Understanding how this algorithm works, and more critically, what assumptions it makes is necessary before evaluating alternatives. Let's look at the scoring algorithm in the next section.

Understanding the Opportunity Scoring Algorithm

In Tony's own words, "This formula reveals which customer needs are most important and least satisfied the ones that represent the best opportunities for growth."1

It's worth noting that, there is never one single metric that answers all of your business questions. There is no silver bullet. Chris Chapman, former Principal Quant UXR @ Google, Amazon, Microsoft, and Director of the Quant Conference wrote a great blog post titled, North Star... a path to being lost on this topic.

The actual calculation involves a conversion step that often confuses newcomers. While an individual customer rates a need on a scale of 1 to 5, the algorithm converts these individual responses into a standardized aggregate score out of 10.

This is why you will see final Opportunity Scores that go up to 20, even though the survey scale only went up to 5.

Importance Score = (respondents rating 4 or 5) ÷ (total respondents) × 10
Satisfaction Score = (respondents rating 4 or 5) ÷ (total respondents) × 10
Opportunity Score = Importance + max(0, Importance - Satisfaction)

To understand how this works in practice, let's imagine we're researching the customer "job" of planning a family vacation. A key part of this job is booking flights. We're not focused on any specific solution like a website or an app; we're focused on the customer's underlying goal.

Step 1: Creating the Initial Scores

First, the algorithm converts raw survey responses into standardized 10-point scores for both Importance and Satisfaction. It uses a "top-2-box" method, counting the percentage of people who rated an need a 4 or 5 on the survey's 5-point scale.

During our research, we find one of the key needs customers want is to "minimize the time it takes to find flight options that fit my budget and schedule." This is a solution-agnostic need because it describes the desired result without mentioning any specific tool or feature.

Importance: Let's say 270 out of 300 travelers rated this need as highly important (a 4 or 5). The math to create the standardized score would be: (270 ÷ 300) × 10 = 0.9 × 10, which gives you an Importance Score of 9.
Satisfaction: However, when asked how satisfied they are with their ability to do this quickly using current tools, only 90 of those 300 travelers were highly satisfied.
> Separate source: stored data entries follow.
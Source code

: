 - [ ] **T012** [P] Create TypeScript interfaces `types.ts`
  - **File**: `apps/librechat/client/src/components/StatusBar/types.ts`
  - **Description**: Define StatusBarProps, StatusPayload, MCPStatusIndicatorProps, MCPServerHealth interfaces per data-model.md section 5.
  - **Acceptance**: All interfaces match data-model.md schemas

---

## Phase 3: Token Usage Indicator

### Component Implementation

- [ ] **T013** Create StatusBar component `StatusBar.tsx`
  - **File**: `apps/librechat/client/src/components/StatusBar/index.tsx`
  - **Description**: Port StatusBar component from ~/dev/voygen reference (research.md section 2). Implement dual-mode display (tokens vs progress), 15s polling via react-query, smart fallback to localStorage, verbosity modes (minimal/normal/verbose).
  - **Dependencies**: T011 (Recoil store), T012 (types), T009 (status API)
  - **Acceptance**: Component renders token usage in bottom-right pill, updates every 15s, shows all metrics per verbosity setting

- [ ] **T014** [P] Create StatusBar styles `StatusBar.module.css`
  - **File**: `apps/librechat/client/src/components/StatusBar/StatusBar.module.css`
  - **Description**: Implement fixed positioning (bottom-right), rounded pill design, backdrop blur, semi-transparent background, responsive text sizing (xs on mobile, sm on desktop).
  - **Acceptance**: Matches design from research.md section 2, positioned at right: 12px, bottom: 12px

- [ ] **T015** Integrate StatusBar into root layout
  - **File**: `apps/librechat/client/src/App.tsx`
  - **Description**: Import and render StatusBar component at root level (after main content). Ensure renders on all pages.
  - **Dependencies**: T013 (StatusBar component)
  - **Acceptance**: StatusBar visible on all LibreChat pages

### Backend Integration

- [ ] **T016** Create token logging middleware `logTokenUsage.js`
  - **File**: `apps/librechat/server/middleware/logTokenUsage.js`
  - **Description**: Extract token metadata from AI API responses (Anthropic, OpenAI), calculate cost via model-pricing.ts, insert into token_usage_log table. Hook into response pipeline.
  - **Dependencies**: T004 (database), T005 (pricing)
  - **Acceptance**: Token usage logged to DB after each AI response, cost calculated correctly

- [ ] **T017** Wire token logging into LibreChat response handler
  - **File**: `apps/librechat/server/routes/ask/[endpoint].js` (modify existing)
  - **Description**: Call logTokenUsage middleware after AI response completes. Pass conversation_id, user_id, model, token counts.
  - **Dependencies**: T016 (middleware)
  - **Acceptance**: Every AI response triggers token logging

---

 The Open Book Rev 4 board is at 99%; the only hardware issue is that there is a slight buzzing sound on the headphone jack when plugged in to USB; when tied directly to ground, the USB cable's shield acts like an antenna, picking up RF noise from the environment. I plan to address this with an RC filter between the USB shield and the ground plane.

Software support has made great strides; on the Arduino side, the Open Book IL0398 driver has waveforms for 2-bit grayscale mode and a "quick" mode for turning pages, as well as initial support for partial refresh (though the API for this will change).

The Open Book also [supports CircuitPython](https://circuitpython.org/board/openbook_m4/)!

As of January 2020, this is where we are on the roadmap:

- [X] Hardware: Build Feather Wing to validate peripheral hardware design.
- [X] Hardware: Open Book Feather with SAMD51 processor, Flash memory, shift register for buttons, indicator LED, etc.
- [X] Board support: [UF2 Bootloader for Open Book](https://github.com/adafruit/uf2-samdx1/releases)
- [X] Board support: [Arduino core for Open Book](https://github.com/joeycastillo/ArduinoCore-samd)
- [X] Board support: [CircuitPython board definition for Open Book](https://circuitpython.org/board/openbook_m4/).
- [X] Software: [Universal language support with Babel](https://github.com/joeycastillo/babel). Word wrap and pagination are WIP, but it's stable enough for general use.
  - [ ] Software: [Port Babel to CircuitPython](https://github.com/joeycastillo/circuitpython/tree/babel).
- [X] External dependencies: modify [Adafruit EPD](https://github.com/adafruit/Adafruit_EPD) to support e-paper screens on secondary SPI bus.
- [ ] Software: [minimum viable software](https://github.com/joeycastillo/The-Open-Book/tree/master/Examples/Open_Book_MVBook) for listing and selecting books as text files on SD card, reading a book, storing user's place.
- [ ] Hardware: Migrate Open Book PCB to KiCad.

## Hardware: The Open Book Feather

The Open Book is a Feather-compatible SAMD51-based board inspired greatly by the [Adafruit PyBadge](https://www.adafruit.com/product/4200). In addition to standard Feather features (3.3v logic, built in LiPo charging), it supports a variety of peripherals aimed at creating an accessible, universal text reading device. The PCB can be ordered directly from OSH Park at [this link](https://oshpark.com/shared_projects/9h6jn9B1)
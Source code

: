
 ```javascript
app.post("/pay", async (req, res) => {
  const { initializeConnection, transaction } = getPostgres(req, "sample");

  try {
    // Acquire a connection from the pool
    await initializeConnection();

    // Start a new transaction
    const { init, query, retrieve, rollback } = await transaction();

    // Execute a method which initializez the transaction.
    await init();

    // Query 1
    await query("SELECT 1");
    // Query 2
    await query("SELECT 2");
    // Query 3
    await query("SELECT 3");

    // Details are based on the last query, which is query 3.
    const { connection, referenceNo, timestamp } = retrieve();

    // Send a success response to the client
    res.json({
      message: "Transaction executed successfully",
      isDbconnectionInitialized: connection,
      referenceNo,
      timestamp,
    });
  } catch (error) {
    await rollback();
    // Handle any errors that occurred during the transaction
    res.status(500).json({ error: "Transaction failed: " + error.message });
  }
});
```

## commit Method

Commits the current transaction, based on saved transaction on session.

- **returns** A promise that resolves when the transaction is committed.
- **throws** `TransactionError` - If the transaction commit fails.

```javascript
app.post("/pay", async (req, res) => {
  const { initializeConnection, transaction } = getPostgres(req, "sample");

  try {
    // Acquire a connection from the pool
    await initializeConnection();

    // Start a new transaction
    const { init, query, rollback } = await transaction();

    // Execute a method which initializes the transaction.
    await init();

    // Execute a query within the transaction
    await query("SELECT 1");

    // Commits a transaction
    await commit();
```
The Satisfaction Score would be: (90 ÷ 300) × 10 = 0.3 × 10, which gives you a Satisfaction Score of 3.

Step 2: Calculating the Final Opportunity Score

Once you have these standardized scores, they get plugged into the final formula: Opportunity Score = Importance + max(0, Importance - Satisfaction).

In simple terms, the final score is the Importance score plus any gap where importance is higher than satisfaction. For our vacation planning example, with an Importance of 9 and a Satisfaction of 3, the calculation is 9 + (9 - 3), which results in a final Opportunity Score of 15.

Ok, let's see how Strategyn uses these importance, satisfaction, and opportunity scores in their underlying methodology they promote.

The Opportunity Landscape

According to Strategyn, the real insight of this quantification and scoring is when you plot these importance and satisfaction scores on what Strategyn calls the Opportunity Landscape.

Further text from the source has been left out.